Lines holding the string "population" are the ones to copy; find them all in the data.
:::
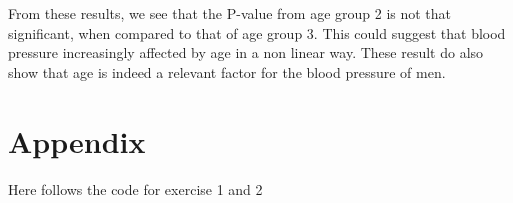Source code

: \documentclass[a4paper, 10pt, reqno]{amsart}
\begin{document}
From these results, we see that the P-value from age group 2 is not that significant, when compared to that of age group 3. This could suggest that blood pressure increasingly affected by age in a non linear way. These result do also show that age is indeed a relevant factor for the blood pressure of men.

\section{Appendix}
Here follows the code for exercise 1 and 2






\nocite{*}
{}

\end{document}
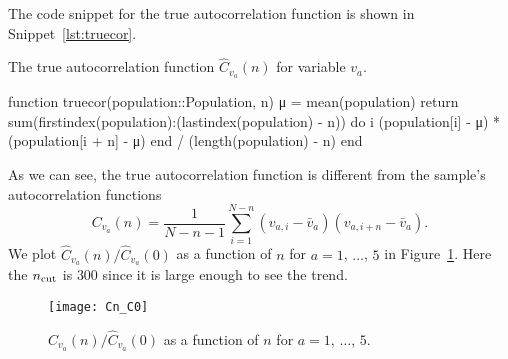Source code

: \Answer{}
The code snippet for the true autocorrelation function is shown in Snippet~\ref{lst:truecor}.
%
\begin{algorithm}
    \caption{The true autocorrelation function $\hat{C}_{v_a}(n)$ for variable $v_a$.}
    \label{lst:truecor}
    \begin{juliacode}
        function truecor(population::Population, n)
            μ = mean(population)
            return sum(firstindex(population):(lastindex(population) - n)) do i
                (population[i] - μ) * (population[i + n] - μ)
            end / (length(population) - n)
        end
    \end{juliacode}
\end{algorithm}
%
As we can see, the true autocorrelation function is different from the sample's
autocorrelation functions
%
\begin{equation}
    C_{v_a}(n) = \frac{ 1 }{ N - n - 1 }
    \sum_{i=1}^{N-n} (v_{a,i} - \bar{v}_a) (v_{a,i + n} - \bar{v}_a).
\end{equation}
%
We plot $\hat{C}_{v_a}(n) / \hat{C}_{v_a}(0)$ as a function of $n$ for $a = 1$, $\ldots$,
$5$ in Figure~\ref{fig:truecor}.
Here the $n_\textnormal{cut}$ is $300$ since it is large enough to see the trend.

\begin{figure}[h]
    \centering
    \texttt{[image: Cn\_C0]}
    \caption{$\hat{C}_{v_a}(n) / \hat{C}_{v_a}(0)$ as a function of $n$ for
        $a = 1$, $\ldots$, $5$.}
    \label{fig:truecor}
\end{figure}
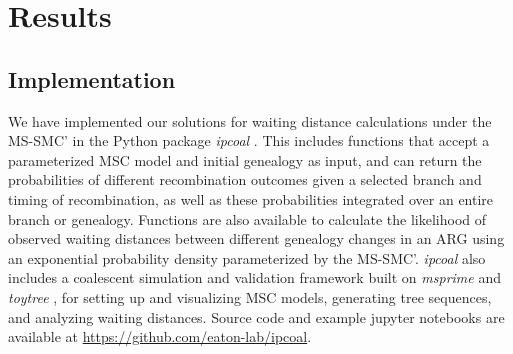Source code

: \documentclass[11pt]{article}
\begin{document}


\section{Results}

\subsection{Implementation}
We have implemented our solutions for waiting distance calculations
under the MS-SMC' in the Python package \emph{ipcoal} \citep{mckenzie_ipcoal_2020}.
This includes functions that accept a parameterized MSC model and 
initial genealogy as input, and can return the probabilities of different 
recombination outcomes given a selected branch and timing of recombination, 
as well as these probabilities integrated over an entire branch or genealogy. 
Functions are also available to calculate the likelihood of observed 
waiting distances between different genealogy changes in an ARG 
using an exponential probability density parameterized by the MS-SMC'.
\emph{ipcoal} also includes a coalescent simulation and validation 
framework built on \emph{msprime} \citep{baumdicker_efficient_2022}
and \emph{toytree} \citep{eaton_toytree_2020}, for setting up and 
visualizing MSC models, generating tree sequences, and analyzing waiting
distances. Source code and example jupyter notebooks are available at
\url{https://github.com/eaton-lab/ipcoal}.
\end{document}
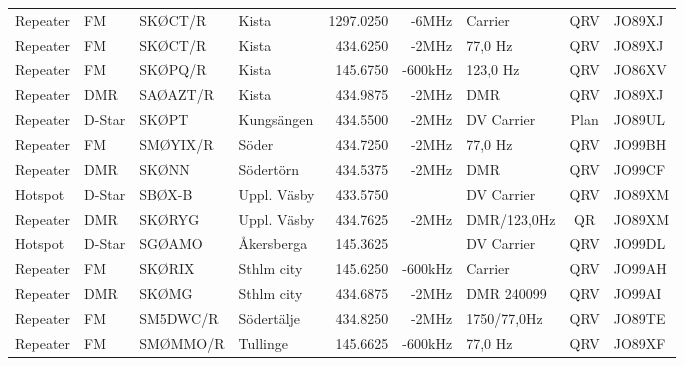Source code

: \begin{landscape}
\begin{longtable}{llllrrlcl}
	Repeater          & FM           & SKØCT/R       & Kista        &         1297.0250 &          -6MHz & Carrier         &       QRV       & JO89XJ           \\
	Repeater          & FM           & SKØCT/R       & Kista        &          434.6250 &          -2MHz & 77,0 Hz         &       QRV       & JO89XJ           \\
	Repeater          & FM           & SKØPQ/R       & Kista        &          145.6750 &        -600kHz & 123,0 Hz        &       QRV       & JO86XV           \\
	Repeater          & DMR          & SAØAZT/R      & Kista        &          434.9875 &          -2MHz & DMR             &       QRV       & JO89XJ           \\
	Repeater          & D-Star       & SKØPT         & Kungsängen   &          434.5500 &          -2MHz & DV Carrier      &      Plan       & JO89UL           \\
	Repeater          & FM           & SMØYIX/R      & Söder        &          434.7250 &          -2MHz & 77,0 Hz         &       QRV       & JO99BH           \\
	Repeater          & DMR          & SKØNN         & Södertörn    &          434.5375 &          -2MHz & DMR             &       QRV       & JO99CF           \\
	Hotspot           & D-Star       & SBØX-B        & Uppl. Väsby  &          433.5750 &                & DV Carrier      &       QRV       & JO89XM           \\
	Repeater          & DMR          & SKØRYG        & Uppl. Väsby  &          434.7625 &          -2MHz & DMR/123,0Hz    &       QR        & JO89XM           \\
	Hotspot           & D-Star       & SGØAMO        & Åkersberga   &          145.3625 &                & DV Carrier      &       QRV       & JO99DL           \\
	Repeater          & FM           & SKØRIX        & Sthlm city   &          145.6250 &        -600kHz & Carrier         &       QRV       & JO99AH           \\
	Repeater          & DMR          & SKØMG         & Sthlm city   &          434.6875 &          -2MHz & DMR 240099      &       QRV       & JO99AI           \\
	Repeater          & FM           & SM5DWC/R      & Södertälje   &          434.8250 &          -2MHz & 1750/77,0Hz    &       QRV       & JO89TE           \\
	Repeater          & FM           & SMØMMO/R      & Tullinge     &          145.6625 &        -600kHz & 77,0 Hz         &       QRV       & JO89XF           \\

\end{longtable}
\end{landscape}
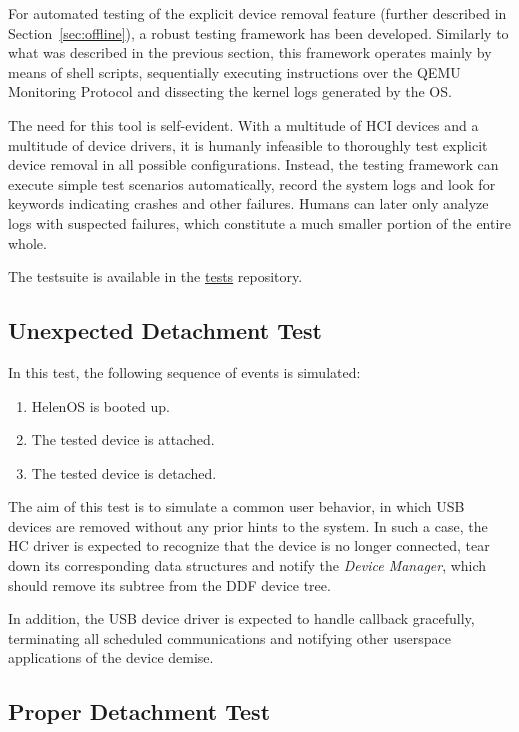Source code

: For automated testing of the explicit device removal feature (further described
in Section~\ref{sec:offline}), a robust testing framework has been developed.
Similarly to what was described in the previous section, this framework operates
mainly by means of shell scripts, sequentially executing instructions over the
QEMU Monitoring Protocol and dissecting the kernel logs generated by the OS.

The need for this tool is self-evident. With a multitude of HCI devices and a
multitude of device drivers, it is humanly infeasible to thoroughly test
explicit device removal in all possible configurations. Instead, the testing
framework can execute simple test scenarios automatically, record the system
logs and look for keywords indicating crashes and other failures. Humans can
later only analyze logs with suspected failures, which constitute a much smaller
portion of the entire whole.

The testsuite is available in the \href{https://github.com/helenos-xhci-team/tests}{tests} repository.

\subsection{Unexpected Detachment Test}

In this test, the following sequence of events is simulated:
%
\begin{enumerate}
	\item HelenOS is booted up.
	\item The tested device is attached.
	\item The tested device is detached.
\end{enumerate}

The aim of this test is to simulate a common user behavior, in which USB devices
are removed without any prior hints to the system. In such a case, the HC driver
is expected to recognize that the device is no longer connected, tear down its
corresponding data structures and notify the \textit{Device Manager}, which
should remove its subtree from the DDF device tree.

In addition, the USB device driver is expected to handle 
callback gracefully, terminating all scheduled communications and notifying
other userspace applications of the device demise.


\subsection{Proper Detachment Test}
:::
→ **Response box**:
        function truecor(population::Population, n)
            μ = mean(population)
            return sum(firstindex(population):(lastindex(population) - n)) do i
                (population[i] - μ) * (population[i + n] - μ)
            end / (length(population) - n)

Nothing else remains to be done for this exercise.